• DESCRIPTION OF THE TASK: How many lines of these entries include the string "repository"? State the number alone.
- - - - - - -
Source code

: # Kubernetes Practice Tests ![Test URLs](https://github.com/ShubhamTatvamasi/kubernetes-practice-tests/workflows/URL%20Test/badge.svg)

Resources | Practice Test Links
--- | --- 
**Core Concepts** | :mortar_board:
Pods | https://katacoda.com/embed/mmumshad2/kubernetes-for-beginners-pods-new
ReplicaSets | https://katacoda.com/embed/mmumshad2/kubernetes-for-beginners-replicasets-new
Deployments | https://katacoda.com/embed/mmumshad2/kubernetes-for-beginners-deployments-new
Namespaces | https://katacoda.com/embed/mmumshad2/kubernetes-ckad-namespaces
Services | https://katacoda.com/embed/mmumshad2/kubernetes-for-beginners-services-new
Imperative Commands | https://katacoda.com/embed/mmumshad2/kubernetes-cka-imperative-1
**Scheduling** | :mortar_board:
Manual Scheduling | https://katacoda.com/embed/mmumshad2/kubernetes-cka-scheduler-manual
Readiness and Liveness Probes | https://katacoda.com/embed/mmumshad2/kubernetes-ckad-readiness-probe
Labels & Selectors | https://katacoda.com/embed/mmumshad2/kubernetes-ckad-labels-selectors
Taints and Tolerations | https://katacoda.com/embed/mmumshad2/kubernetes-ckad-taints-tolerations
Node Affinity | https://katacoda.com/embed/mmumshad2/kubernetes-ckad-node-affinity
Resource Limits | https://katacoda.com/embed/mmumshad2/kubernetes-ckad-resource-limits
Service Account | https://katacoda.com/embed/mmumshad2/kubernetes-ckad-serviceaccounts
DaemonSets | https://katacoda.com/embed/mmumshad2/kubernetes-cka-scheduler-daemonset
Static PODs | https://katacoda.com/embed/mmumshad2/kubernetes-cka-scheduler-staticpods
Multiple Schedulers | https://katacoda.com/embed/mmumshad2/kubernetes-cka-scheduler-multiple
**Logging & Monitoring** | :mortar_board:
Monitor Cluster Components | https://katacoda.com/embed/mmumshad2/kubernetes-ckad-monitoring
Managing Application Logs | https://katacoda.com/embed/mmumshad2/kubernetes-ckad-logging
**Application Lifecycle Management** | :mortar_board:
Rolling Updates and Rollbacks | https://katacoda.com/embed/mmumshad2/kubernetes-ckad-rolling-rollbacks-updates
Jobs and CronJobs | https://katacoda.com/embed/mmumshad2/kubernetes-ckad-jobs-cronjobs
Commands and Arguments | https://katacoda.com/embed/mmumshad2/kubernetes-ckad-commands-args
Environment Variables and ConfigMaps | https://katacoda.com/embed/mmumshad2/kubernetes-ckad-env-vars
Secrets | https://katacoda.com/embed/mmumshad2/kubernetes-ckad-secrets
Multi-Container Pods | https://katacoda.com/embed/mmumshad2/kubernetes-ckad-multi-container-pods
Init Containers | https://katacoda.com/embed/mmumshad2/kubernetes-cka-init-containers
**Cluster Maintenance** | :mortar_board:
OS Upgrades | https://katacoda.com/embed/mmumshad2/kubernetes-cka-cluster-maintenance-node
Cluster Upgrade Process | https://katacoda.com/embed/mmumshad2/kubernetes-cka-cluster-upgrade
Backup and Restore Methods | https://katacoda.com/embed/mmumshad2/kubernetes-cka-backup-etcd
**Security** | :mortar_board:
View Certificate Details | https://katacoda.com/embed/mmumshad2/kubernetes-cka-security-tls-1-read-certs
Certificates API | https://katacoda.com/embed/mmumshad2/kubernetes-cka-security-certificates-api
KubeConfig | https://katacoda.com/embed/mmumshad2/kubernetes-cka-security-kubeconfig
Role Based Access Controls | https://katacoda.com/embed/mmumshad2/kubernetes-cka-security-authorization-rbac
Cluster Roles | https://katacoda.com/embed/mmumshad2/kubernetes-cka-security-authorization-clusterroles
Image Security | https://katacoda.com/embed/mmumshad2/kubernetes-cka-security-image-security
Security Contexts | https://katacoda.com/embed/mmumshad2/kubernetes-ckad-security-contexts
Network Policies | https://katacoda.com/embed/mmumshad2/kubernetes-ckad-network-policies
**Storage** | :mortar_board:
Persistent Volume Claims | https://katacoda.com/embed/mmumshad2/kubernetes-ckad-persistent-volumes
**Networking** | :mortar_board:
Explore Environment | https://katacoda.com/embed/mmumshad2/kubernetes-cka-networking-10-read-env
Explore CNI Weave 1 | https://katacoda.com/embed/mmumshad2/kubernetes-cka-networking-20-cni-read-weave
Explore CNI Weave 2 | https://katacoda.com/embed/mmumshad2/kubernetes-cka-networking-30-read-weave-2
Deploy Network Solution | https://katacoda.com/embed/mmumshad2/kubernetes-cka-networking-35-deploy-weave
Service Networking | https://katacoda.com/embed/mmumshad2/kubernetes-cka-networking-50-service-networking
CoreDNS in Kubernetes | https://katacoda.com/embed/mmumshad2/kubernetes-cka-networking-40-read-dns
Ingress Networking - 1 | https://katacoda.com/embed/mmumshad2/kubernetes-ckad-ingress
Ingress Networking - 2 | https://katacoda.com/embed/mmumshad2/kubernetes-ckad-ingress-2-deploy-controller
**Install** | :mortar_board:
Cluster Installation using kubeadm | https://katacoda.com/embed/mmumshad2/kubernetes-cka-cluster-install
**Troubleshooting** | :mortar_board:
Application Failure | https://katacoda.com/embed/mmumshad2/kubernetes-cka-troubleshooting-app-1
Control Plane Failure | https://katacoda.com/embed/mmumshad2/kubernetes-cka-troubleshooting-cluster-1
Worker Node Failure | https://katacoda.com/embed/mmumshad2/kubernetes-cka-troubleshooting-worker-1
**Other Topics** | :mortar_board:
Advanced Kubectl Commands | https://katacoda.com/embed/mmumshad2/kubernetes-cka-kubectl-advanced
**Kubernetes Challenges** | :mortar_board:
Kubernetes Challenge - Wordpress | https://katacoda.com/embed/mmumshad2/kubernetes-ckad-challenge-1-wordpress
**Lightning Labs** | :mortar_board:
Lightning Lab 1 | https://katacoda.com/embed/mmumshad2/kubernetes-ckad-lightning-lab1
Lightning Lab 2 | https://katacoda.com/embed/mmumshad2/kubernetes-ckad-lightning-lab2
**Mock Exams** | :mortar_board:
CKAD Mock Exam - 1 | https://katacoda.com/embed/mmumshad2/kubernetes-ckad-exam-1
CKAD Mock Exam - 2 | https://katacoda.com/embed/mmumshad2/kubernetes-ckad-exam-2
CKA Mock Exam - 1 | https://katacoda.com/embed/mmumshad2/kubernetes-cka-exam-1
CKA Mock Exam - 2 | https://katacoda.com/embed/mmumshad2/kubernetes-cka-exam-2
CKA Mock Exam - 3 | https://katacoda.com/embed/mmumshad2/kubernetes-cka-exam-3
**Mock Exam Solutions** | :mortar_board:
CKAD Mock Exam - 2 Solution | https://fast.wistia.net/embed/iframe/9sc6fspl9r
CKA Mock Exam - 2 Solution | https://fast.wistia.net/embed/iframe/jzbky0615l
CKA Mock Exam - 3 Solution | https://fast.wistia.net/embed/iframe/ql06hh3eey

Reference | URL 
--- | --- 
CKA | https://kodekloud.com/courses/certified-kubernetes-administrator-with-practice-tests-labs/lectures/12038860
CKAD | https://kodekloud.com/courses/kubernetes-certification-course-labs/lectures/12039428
- - - - - - -
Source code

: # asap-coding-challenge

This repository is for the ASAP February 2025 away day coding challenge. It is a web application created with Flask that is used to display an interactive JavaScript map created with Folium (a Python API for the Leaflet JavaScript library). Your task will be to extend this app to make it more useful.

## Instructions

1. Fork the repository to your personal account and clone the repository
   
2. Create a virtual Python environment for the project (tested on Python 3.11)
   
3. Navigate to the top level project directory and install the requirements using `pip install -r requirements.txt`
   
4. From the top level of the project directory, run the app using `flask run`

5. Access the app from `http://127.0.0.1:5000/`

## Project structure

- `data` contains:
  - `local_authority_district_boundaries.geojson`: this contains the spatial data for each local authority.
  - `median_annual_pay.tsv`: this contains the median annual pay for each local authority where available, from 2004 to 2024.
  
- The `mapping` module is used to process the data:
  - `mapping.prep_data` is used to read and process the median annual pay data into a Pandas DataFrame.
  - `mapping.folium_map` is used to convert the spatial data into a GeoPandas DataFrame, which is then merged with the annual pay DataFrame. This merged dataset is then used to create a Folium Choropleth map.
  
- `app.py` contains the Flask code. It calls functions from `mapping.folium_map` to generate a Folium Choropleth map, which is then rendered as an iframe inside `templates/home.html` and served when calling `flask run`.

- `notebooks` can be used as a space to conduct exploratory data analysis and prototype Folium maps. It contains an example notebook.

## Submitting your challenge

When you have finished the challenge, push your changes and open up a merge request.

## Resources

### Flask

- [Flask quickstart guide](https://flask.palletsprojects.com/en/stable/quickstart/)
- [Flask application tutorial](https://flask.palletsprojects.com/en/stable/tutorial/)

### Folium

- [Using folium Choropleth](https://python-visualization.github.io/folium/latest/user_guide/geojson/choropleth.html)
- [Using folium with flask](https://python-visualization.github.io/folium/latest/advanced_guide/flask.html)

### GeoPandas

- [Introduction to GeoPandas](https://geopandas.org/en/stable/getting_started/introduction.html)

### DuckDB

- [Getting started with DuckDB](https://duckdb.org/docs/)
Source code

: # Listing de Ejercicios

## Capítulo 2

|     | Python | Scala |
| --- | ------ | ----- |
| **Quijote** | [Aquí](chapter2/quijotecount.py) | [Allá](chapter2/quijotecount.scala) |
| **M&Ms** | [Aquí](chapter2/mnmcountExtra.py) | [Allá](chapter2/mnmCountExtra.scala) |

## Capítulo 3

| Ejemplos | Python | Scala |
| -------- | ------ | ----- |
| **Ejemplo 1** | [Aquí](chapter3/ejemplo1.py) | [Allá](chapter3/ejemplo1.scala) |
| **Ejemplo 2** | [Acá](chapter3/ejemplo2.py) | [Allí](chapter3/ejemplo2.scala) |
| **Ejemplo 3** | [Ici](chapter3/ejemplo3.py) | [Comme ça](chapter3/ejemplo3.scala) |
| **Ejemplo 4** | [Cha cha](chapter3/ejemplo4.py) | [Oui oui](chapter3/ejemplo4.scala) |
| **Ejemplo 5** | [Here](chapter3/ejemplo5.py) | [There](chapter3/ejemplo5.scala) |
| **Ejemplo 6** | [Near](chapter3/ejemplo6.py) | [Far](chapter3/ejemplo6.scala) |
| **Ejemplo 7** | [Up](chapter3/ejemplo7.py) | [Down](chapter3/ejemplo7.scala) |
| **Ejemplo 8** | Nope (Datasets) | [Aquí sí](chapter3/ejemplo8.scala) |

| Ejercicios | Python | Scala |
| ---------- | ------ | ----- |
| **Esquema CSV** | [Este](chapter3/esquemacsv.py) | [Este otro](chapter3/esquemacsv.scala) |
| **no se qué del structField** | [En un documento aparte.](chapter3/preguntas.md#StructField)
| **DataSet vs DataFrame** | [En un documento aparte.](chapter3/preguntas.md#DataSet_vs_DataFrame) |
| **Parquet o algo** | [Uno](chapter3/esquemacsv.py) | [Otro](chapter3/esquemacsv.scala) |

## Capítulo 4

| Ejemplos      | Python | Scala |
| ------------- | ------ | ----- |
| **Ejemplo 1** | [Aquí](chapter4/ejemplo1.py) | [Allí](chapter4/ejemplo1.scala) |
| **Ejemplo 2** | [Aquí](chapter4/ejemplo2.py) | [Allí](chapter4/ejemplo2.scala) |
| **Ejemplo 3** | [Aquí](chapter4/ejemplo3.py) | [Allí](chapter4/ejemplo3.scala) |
- - - - - - -
• SOLUTION TO THIS TASK: 2